■ **INSTRUCTIONS FOR THE TASK**
For each line below that includes the string "import", show the whole line.

■ **TASK DATA**
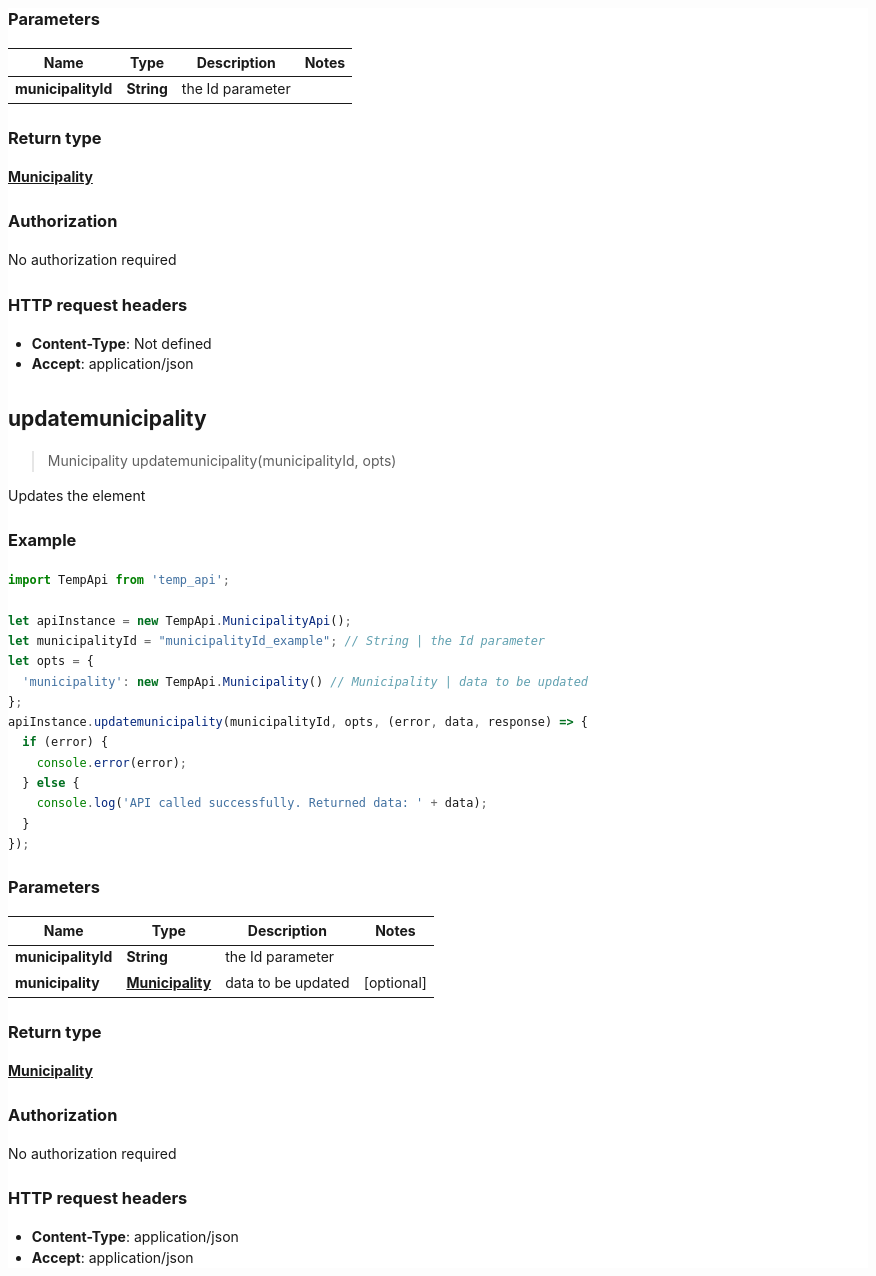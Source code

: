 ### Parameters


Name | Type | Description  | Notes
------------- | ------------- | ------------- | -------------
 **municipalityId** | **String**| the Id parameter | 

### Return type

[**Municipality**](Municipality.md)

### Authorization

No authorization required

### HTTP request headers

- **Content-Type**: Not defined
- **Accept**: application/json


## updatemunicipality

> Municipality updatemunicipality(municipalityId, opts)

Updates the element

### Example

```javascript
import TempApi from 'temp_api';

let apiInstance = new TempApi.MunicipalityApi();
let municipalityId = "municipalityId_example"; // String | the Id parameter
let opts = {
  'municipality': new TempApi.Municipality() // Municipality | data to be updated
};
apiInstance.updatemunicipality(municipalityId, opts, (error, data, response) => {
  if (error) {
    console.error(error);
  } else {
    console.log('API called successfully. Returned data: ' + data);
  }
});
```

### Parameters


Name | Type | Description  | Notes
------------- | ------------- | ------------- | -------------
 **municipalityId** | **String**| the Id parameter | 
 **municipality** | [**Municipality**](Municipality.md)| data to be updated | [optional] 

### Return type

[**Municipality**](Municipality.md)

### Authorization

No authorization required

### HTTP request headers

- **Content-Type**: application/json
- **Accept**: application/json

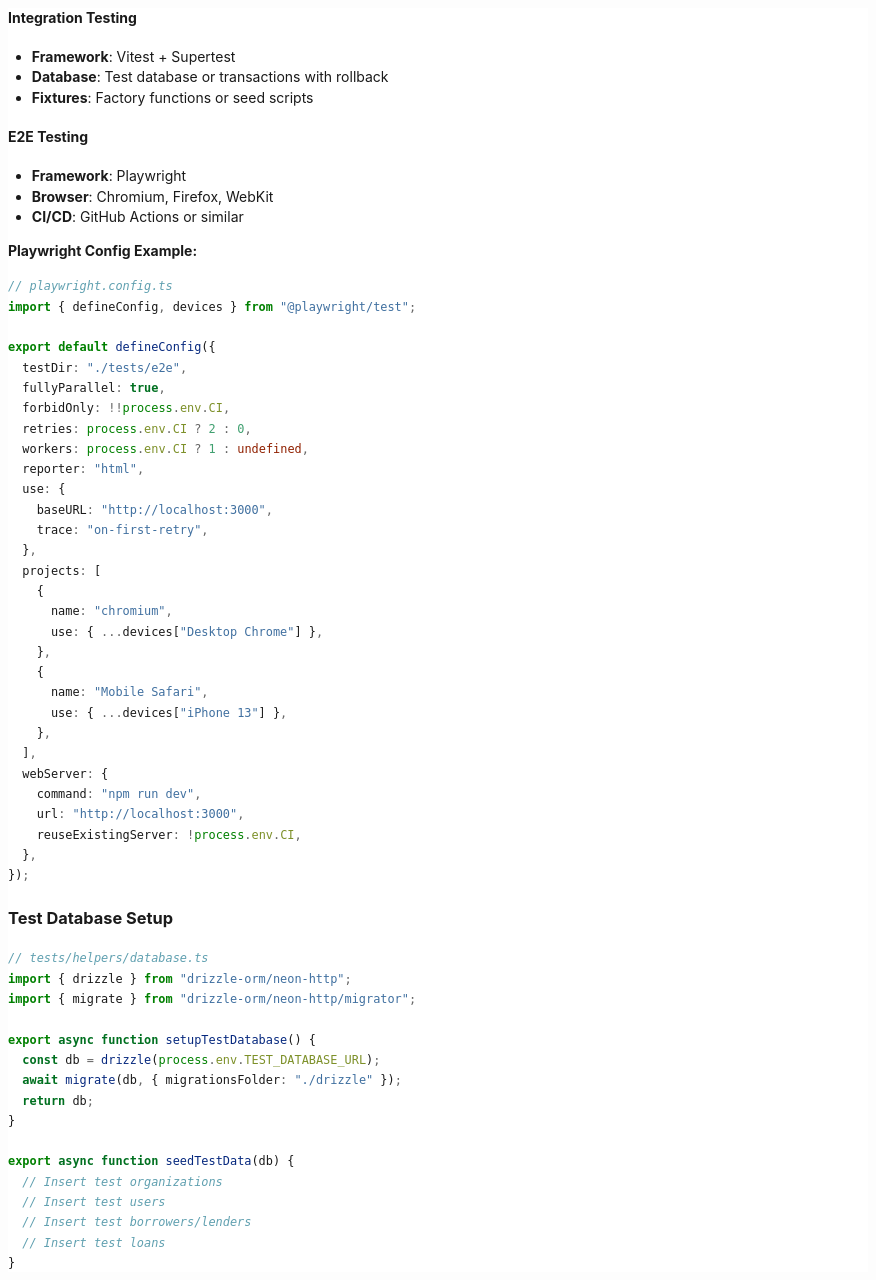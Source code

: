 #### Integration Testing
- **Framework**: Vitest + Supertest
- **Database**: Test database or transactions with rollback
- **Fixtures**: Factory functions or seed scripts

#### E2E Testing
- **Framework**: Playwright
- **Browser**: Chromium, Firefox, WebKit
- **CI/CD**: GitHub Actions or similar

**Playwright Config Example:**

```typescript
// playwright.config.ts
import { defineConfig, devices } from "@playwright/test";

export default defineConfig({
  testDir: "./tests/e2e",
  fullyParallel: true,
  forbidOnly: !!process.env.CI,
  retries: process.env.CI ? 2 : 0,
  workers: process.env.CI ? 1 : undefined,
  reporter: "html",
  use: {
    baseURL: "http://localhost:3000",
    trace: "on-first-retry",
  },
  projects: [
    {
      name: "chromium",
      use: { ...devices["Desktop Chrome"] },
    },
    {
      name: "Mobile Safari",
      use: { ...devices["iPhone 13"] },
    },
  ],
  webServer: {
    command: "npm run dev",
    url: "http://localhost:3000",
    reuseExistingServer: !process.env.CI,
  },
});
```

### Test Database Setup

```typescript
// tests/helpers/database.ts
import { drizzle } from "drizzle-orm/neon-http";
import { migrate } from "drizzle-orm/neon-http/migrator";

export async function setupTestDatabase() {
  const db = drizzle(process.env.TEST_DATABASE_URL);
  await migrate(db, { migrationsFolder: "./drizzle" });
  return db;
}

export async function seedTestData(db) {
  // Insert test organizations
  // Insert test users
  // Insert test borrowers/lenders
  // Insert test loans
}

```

■ **EXERCISE RESULT**
import TempApi from 'temp_api';
import { defineConfig, devices } from "@playwright/test";
import { drizzle } from "drizzle-orm/neon-http";
import { migrate } from "drizzle-orm/neon-http/migrator";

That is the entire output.